By Iain Russell, Living Wage Scotland Accreditation Officer
As new statutory National Minimum Wage rates come into effect on the 1st of April, including changes to the government’s National Living Wage, now is a good time to reflect on the differences between the minimum legal rates in the UK and the voluntary real Living Wage.
As an Accreditation Officer for Living Wage Scotland, it is often pointed out to me that there appears to be more than one Living Wage out there. How did it come to this, and what is the real Living Wage?
In November 2020 The Low Pay Commission, a body that advises the UK government about the statutory minimum wage rates, announced the new rates set to be introduced on 1st April 2021 with the heading, “National Living Wage increase to protect workers’ living standards”.
Despite the assertion, the government’s National Living Wage is not based on living standards or calculated to meet the costs of living in the UK. It is not a real Living Wage.
Inspired by the UK-wide Living Wage campaign, the National Living Wage was introduced in 2016 by then Chancellor, George Osbourne, as a new higher statutory minimum wage rate for workers aged 25 years and over. The rate was based on a target of reaching 60% of median earnings by 2020.

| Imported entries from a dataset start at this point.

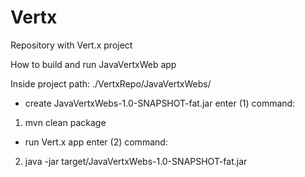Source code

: # Vertx
Repository with Vert.x project

How to build and run JavaVertxWeb app

Inside project path: ./VertxRepo/JavaVertxWebs/

- create JavaVertxWebs-1.0-SNAPSHOT-fat.jar enter (1) command:
1. mvn clean package 

- run Vert.x app enter (2) command:
2. java -jar target/JavaVertxWebs-1.0-SNAPSHOT-fat.jar
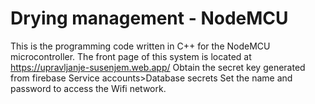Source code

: # Drying management - NodeMCU

This is the programming code written in C++ for the NodeMCU microcontroller. The front page of this system is located at https://upravljanje-susenjem.web.app/
Obtain the secret key generated from firebase Service accounts>Database secrets
Set the name and password to access the Wifi network.

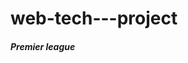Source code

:# web-tech---project
<!DOCTYPE html>
<html>
  <head>
    <title>Premier League</title>
  </head>
  <body>
    <div style ="back-ground-color:#33cc33 width:100% height : 100 px">
      <h5>Premier league</h5>
    </div>
  </body>
</html>
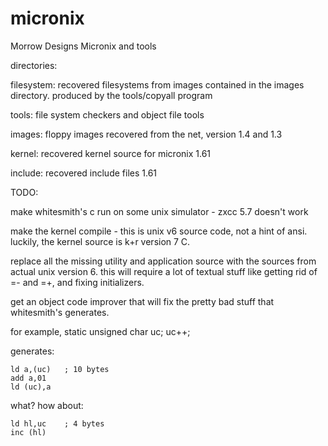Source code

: # micronix
Morrow Designs Micronix and tools

directories:

filesystem:
	recovered filesystems from images contained in the images directory.
	produced by the tools/copyall program

tools:
	file system checkers and object file tools

images:
	floppy images recovered from the net, version 1.4 and 1.3

kernel:
	recovered kernel source for micronix 1.61

include:
	recovered include files 1.61


TODO:

make whitesmith's c run on some unix simulator - zxcc 5.7 doesn't work

make the kernel compile - this is unix v6 source code, not a hint
of ansi.  luckily, the kernel source is k+r version 7 C.

replace all the missing utility and application source with the
sources from actual unix version 6.  this will require a lot of
textual stuff like getting rid of =- and =+, and fixing initializers.

get an object code improver that will fix the pretty bad stuff that
whitesmith's generates.  

for example, 
	static unsigned char uc;
	uc++;

generates:

	ld a,(uc)	; 10 bytes
	add a,01
	ld (uc),a

what?  how about:

	ld hl,uc	; 4 bytes
	inc (hl)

2021 will see the National Living Wage increase by 2.2 per cent from £8.72 to £8.91 and will now be extended to 23- and 24-year-olds for the first time. The new rate is now based on reaching two-thirds of median earnings by 2024. Workers aged under 23 will receive smaller increases.
Naming this additional statutory rate ‘the National Living Wage’ was great politics, as it sought to address increasing public awareness and demand for a minimum rate of pay based on the costs of living to support workers and their families and improve quality of life. The resulting confusion between this new minimum wage rate and the actual Living Wage continues to this day, which is why we now refer to the voluntary rate as the ‘real’ Living Wage.
Although the introduction of this new higher minimum wage was welcomed, it does not go far enough and falls substantially short of the independently calculated real Living Wage, which is the only rate that is based on living standards across the UK and is calculated to meet the costs of living.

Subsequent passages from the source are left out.